Telomere shortening is thought to be an important biomarker for life history traits such as lifespan and aging, and can be indicative of genome integrity, survival probability and the risk of cancer development. In humans and other animals, telomeres almost always shorten with age, with more rapid telomere attrition in short-lived species. Here, we show that in the edible dormouse (Glis glis) telomere length significantly increases from an age of 6 to an age of 9 years. While this finding could be due to higher survival of individuals with longer telomeres, we also found, using longitudinal measurements, a positive effect of age on the rate of telomere elongation within older individuals. To our knowledge, no previous study has reported such an effect of age on telomere lengthening. We attribute this exceptional pattern to the peculiar life-history of this species, which skips reproduction in years with low food availability. Further, we show that this "sit tight" strategy in the timing of reproduction is associated with an increasing likelihood for an individual to reproduce as it ages. As reproduction could facilitate telomere attrition, this life-history strategy may have led to the evolution of increased somatic maintenance and telomere elongation with increasing age.

Figure 1. Effect of age on relative telomere length (RTL) in edible dormice (n = 49, N = 158).

The effect of age was best described by a quadratic polynomial (age coefficient −0.14, SE 0.07; P = 0.033; age² coefficient 0.019; SE 0.007; P = 0.005). Component and residuals plot from a linear mixed effects model. The r² of the full model was 0.53; the r² of random effects was 0.40.

Figure 2. Effect of age on the change of relative telomere length (RTL) in edible dormice (n = 49, N = 109).

The effect of age was best described by a quadratic polynomial (age coefficient −0.18, SE 0.08; P = 0.020; age² coefficient 0.022; SE 0.007; P = 0.003). Component and residuals plot from a linear mixed effects model. The r² of the full model was 0.62; the r² of random effect was 0.43.

Figure 3

Differences in RTL changes among younger (panels a,b) and older dormice (panels c,d). There were no significant between-subject effects in either age group (panels a,c). There was, however, significant RTL shortening within younger dormice (b) and significant RTL elongation within older dormice (d) Age groups were split at a mean age of 5.3 years, which minimized the combined sum of squares.

Figure 4. Effect of age on the probability of female dormice to reproduce (n = 1529, N = 816).

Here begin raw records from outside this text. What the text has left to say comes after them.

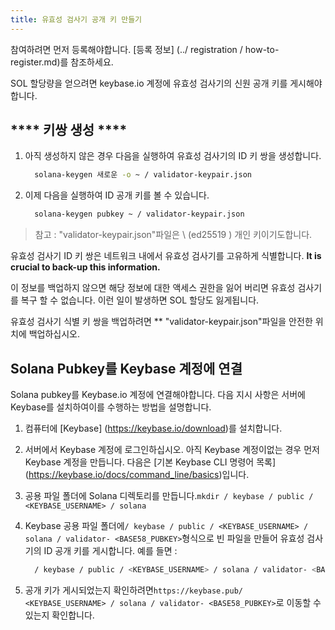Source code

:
 ```yaml
---
title: 유효성 검사기 공개 키 만들기
---
```


참여하려면 먼저 등록해야합니다. \[등록 정보\] (../ registration / how-to-register.md)를 참조하세요.

SOL 할당량을 얻으려면 keybase.io 계정에 유효성 검사기의 신원 공개 키를 게시해야합니다.

## **** 키쌍 생성 ****

1. 아직 생성하지 않은 경우 다음을 실행하여 유효성 검사기의 ID 키 쌍을 생성합니다.

   ```bash
     solana-keygen 새로운 -o ~ / validator-keypair.json
   ```

2. 이제 다음을 실행하여 ID 공개 키를 볼 수 있습니다.

   ```bash
     solana-keygen pubkey ~ / validator-keypair.json
   ```

> 참고 : "validator-keypair.json"파일은 \ (ed25519 \) 개인 키이기도합니다.

유효성 검사기 ID 키 쌍은 네트워크 내에서 유효성 검사기를 고유하게 식별합니다. **It is crucial to back-up this information.**

이 정보를 백업하지 않으면 해당 정보에 대한 액세스 권한을 잃어 버리면 유효성 검사기를 복구 할 수 없습니다. 이런 일이 발생하면 SOL 할당도 잃게됩니다.

유효성 검사기 식별 키 쌍을 백업하려면 ** "validator-keypair.json"파일을 안전한 위치에 백업하십시오.

## Solana Pubkey를 Keybase 계정에 연결

Solana pubkey를 Keybase.io 계정에 연결해야합니다. 다음 지시 사항은 서버에 Keybase를 설치하여이를 수행하는 방법을 설명합니다.

1. 컴퓨터에 \[Keybase\] (https://keybase.io/download)를 설치합니다.
2. 서버에서 Keybase 계정에 로그인하십시오. 아직 Keybase 계정이없는 경우 먼저 Keybase 계정을 만듭니다. 다음은 \[기본 Keybase CLI 명령어 목록\] (https://keybase.io/docs/command_line/basics)입니다.
3. 공용 파일 폴더에 Solana 디렉토리를 만듭니다.`mkdir / keybase / public / <KEYBASE_USERNAME> / solana`
4. Keybase 공용 파일 폴더에`/ keybase / public / <KEYBASE_USERNAME> / solana / validator- <BASE58_PUBKEY>`형식으로 빈 파일을 만들어 유효성 검사기의 ID 공개 키를 게시합니다. 예를 들면 :

   ```bash
     / keybase / public / <KEYBASE_USERNAME> / solana / validator- <BASE58_PUBKEY>를 터치합니다.
   ```

5. 공개 키가 게시되었는지 확인하려면`https://keybase.pub/ <KEYBASE_USERNAME> / solana / validator- <BASE58_PUBKEY>`로 이동할 수 있는지 확인합니다.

Black circles show means for each age. The sigmoidal prediction line was obtained from a mixed effects logistic regression and was averaged over all observation years and individuals. The vertical lines close to the upper and lower x-axes each indicate an observation of reproduction (1) or no reproduction (0), respectively.

Figure 5. Relative telomere length (RTL) of two qPCR runs with identical samples showing the low inter-run variability of the qPCR method used in this study.